—Sé lo que va a venir —dijo Arturo, triste—. Tu abuelo
Vicente estuvo en la Gran Guerra. Cuando volvió, herido y enfermo,
contó historias terribles. Allí sólo encontró —resumió—
miedo y horror.
—Pero estamos lejos de eso, ¿no, padre? —preguntó Blas con
preocupación.
Arturo negó con la cabeza, brevemente.
—Estamos muy cerca. Tu insensato padrino y sus compañeros de
armas hablan abiertamente de tomar las calles. Y ya oíste al padre
Agustín en el sermón del domingo. Desde las elecciones de febrero
se nota la tensión por doquier... Desgraciadamente, acabará por
reventar.
Callado, Blas se preguntaba por qué lo había despertado su padre a
esas horas de la madrugada, y los motivos de que lo hubiese llevado
al sótano de la casa.
—No hagas ruido —ordenó Arturo—. No quiero despertar a tu
madre ni a tu hermana. Y lo más importante, vamos a estar a oscuras.
—Apagó la bujía con un potente soplido.

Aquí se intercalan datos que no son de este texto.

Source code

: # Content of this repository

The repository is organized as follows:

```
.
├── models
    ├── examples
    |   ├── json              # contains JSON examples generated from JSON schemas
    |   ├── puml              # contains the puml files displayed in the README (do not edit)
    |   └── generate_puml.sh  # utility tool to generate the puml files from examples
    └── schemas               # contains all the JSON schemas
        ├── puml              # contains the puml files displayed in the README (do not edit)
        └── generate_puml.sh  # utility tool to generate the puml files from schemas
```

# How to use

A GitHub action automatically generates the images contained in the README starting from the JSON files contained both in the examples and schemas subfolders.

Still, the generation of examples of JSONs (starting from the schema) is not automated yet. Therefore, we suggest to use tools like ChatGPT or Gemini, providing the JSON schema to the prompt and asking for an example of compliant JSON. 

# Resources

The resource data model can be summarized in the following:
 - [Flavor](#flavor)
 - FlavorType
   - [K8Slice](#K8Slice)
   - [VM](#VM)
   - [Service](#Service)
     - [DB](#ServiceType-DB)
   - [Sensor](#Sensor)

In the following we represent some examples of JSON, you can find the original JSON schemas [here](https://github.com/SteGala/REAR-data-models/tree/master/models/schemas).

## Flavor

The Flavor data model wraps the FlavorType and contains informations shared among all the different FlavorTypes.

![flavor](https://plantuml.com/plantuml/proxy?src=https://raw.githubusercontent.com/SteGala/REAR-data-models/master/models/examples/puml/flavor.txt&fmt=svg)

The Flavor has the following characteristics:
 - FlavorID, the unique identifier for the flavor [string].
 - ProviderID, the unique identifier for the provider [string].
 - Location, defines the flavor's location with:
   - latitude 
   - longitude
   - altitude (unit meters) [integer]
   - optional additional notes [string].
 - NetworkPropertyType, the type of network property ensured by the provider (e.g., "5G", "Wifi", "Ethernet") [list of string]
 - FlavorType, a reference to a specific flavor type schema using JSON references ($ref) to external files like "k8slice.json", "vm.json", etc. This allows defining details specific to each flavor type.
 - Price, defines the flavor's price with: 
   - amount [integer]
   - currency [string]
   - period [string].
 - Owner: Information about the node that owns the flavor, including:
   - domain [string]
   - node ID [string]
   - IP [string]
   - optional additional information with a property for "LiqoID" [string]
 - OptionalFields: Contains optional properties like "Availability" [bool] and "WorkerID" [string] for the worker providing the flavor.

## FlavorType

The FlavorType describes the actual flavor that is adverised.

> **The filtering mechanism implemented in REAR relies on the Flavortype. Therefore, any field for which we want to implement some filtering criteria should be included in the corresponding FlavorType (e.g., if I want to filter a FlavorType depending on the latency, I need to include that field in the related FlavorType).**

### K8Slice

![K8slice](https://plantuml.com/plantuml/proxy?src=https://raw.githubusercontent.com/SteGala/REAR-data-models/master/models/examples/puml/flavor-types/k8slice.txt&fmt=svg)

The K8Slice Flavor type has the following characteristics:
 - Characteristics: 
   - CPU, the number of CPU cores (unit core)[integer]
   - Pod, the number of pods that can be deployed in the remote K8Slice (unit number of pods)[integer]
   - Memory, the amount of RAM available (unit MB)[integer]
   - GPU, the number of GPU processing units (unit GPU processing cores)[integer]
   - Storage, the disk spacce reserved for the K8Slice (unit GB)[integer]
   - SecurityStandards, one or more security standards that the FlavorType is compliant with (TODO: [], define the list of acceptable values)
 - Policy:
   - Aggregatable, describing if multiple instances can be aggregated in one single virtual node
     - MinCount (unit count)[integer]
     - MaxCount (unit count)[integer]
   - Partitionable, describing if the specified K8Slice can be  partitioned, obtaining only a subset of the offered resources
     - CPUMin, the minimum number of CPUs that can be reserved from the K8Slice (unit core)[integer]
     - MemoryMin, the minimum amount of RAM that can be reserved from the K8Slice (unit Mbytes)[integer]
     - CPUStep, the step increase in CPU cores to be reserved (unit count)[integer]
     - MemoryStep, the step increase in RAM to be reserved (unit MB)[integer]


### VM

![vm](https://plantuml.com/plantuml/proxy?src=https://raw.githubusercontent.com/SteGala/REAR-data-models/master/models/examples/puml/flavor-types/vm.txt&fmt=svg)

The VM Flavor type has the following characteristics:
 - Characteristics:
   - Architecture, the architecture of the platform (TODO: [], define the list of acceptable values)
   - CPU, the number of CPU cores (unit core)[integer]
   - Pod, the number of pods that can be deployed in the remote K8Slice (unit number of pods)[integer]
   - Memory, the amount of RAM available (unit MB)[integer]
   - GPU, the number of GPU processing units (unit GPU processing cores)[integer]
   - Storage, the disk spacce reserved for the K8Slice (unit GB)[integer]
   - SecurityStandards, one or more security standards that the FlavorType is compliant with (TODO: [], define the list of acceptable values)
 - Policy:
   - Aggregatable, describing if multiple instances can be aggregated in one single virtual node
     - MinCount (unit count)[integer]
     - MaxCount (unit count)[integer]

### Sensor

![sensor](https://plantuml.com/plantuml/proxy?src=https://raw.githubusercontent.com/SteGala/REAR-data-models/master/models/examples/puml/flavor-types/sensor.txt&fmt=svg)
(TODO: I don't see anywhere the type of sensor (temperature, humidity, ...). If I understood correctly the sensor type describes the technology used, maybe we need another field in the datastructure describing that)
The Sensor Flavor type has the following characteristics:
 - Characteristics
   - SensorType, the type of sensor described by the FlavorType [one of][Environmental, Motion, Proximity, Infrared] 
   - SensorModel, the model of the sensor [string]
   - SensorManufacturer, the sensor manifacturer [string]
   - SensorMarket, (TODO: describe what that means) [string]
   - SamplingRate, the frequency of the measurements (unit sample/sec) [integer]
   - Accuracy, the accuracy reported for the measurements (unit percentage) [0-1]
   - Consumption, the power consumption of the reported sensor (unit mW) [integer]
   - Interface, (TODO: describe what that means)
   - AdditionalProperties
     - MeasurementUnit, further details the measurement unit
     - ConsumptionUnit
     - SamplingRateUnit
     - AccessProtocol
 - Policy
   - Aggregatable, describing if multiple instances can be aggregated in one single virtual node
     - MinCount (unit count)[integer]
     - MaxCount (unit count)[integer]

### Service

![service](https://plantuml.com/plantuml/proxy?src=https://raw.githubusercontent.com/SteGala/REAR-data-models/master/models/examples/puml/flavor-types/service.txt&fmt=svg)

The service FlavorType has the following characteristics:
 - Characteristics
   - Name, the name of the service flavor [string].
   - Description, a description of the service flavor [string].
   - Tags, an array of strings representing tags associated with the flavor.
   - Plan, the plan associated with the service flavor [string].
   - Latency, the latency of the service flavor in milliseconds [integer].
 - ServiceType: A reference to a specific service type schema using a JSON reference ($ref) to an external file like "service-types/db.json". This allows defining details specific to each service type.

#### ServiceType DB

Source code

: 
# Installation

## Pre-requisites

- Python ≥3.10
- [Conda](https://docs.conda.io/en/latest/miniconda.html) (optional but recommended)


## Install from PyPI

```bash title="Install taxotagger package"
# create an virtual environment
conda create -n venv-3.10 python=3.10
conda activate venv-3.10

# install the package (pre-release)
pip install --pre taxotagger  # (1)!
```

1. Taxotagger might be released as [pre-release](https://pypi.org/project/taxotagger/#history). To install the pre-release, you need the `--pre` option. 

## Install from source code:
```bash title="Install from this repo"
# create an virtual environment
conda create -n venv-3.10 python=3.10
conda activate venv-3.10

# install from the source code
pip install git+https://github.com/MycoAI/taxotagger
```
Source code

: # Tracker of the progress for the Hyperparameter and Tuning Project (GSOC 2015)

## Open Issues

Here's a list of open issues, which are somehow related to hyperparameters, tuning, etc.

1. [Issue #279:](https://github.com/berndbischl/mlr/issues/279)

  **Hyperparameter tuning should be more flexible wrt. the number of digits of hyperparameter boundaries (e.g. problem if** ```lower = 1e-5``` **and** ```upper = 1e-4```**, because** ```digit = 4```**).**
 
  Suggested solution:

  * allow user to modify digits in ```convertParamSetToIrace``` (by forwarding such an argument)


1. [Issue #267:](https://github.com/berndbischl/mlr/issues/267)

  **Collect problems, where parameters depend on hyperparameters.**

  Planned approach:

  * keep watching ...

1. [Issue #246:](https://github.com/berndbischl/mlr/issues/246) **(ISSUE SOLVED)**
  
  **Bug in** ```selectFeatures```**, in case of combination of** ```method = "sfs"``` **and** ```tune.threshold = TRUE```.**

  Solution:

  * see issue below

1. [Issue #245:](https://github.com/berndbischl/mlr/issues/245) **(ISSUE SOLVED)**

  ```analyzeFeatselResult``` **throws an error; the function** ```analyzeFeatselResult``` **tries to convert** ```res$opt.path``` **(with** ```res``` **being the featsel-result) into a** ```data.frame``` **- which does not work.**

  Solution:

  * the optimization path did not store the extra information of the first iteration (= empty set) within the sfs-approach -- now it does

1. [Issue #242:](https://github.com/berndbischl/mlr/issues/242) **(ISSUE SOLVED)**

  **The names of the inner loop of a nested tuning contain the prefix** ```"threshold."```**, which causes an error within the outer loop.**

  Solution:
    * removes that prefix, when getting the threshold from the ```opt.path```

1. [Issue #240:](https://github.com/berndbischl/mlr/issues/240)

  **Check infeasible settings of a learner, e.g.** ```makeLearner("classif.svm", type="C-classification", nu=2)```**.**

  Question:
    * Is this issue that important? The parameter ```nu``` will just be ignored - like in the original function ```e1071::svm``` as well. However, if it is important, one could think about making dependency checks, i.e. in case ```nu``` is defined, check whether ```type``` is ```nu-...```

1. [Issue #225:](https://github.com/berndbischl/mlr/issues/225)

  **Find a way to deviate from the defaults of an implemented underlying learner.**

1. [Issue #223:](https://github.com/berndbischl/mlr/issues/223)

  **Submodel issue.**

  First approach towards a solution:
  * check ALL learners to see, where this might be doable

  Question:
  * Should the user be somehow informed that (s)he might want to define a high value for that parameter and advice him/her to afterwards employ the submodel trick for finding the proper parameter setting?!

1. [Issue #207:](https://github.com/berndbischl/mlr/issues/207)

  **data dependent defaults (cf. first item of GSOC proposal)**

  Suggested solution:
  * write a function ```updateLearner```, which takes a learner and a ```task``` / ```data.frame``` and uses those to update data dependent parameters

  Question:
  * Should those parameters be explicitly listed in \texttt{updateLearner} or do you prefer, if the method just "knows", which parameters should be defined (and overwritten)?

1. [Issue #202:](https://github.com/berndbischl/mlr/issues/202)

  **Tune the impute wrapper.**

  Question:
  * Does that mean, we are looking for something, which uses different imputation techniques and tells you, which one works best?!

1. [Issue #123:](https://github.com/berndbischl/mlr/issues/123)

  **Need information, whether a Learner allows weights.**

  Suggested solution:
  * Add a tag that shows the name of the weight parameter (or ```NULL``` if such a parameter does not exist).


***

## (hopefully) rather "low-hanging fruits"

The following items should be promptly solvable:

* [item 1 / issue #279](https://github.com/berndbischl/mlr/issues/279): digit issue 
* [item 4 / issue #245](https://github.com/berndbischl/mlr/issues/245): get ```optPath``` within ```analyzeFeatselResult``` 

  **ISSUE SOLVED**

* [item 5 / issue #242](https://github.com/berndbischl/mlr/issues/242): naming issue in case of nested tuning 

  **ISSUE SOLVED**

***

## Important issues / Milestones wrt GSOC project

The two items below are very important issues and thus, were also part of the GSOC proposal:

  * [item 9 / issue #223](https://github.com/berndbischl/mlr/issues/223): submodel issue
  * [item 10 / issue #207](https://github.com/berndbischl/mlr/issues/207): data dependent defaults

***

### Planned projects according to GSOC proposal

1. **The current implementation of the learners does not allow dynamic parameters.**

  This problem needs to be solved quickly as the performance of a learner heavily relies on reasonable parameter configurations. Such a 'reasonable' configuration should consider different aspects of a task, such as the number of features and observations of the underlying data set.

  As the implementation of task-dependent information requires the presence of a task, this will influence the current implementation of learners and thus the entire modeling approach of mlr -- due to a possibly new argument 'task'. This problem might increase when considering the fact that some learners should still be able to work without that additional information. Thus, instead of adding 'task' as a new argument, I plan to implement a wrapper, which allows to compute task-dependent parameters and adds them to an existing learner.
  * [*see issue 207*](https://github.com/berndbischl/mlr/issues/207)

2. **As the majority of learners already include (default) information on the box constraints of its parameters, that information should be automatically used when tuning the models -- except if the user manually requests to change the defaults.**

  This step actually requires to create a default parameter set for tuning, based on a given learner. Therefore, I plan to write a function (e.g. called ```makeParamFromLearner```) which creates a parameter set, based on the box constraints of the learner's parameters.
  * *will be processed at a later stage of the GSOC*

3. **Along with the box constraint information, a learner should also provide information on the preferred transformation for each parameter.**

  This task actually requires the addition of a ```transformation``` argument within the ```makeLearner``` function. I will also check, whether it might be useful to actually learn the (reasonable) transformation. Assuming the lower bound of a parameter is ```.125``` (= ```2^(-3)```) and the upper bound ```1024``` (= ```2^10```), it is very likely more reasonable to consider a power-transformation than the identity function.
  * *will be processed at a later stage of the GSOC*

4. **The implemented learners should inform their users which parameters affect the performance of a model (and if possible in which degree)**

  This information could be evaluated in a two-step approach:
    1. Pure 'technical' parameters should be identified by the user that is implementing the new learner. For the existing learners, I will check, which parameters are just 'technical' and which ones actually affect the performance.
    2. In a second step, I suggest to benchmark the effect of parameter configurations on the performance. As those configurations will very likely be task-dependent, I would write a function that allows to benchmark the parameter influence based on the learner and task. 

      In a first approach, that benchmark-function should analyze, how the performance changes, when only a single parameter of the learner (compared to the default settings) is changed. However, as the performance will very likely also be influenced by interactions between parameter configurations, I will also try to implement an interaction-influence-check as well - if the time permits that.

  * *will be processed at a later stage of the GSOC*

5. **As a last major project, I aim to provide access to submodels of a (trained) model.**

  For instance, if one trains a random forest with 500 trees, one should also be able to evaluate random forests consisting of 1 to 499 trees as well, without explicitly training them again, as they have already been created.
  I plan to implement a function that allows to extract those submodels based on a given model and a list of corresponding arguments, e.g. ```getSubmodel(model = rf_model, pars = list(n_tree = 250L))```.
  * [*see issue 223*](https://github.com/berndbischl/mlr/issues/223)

La noche sin luna evitaba
que alguna luminosidad entrase por los ventanucos.
—¿Qué vamos a hacer? —inquirió Blas, con un punto de temor.
—Verás, hijo –empezó a explicar Arturo, tras unos momentos de
duda— .Creo que dentro de poco todos haremos cosas horribles para
sobrevivir. Habrá bandos, luchas, muertes... Probablemente vendrán
a buscarme, quiera o no. Y cuando me obliguen a combatir, o cuando
esté muerto, serás tú quien saque adelante a la familia.
—¿Yo, padre? ¿Sin usted? No se vaya... No se muera —suplicó
Blas.
—Me temo que no habrá elección. Ya tienes doce años, eres un
hombre... —El calor sofocante del sótano y la rabia contenida
hacían brotar sudor en la frente de Arturo. Suspirando, concretó su
petición—: Debes seguir fabricando. Hacer balones y venderlos en
el Metropolitano, como siempre hemos hecho, como si estuviese yo
contigo.
—¿Balones? Pero padre, en el futuro quizá no haya sitio para
balones, ni para el balompié.
—¡Deberá haberlo, Blas! —replicó, exaltado. Haciendo un
esfuerzo, continuó en tono más bajo—: Lo has visto como yo. Hace
unas semanas, cuando descendimos. La salida del Metropolitano parecía
un entierro... Gente abrazada llorando, tanto los señoritos de
sombrero y puro como los obreros que suben a los muros porque no
pueden pagar la entrada. El balompié es de lo poco que nos iguala en
esta vida. Será el nuevo y necesario opio del pueblo, y garantizará
un futuro para nuestra familia. Y si un día todo se va al carajo
—prosiguió, tenso—, deberás seguir fabricando, a pesar de todo.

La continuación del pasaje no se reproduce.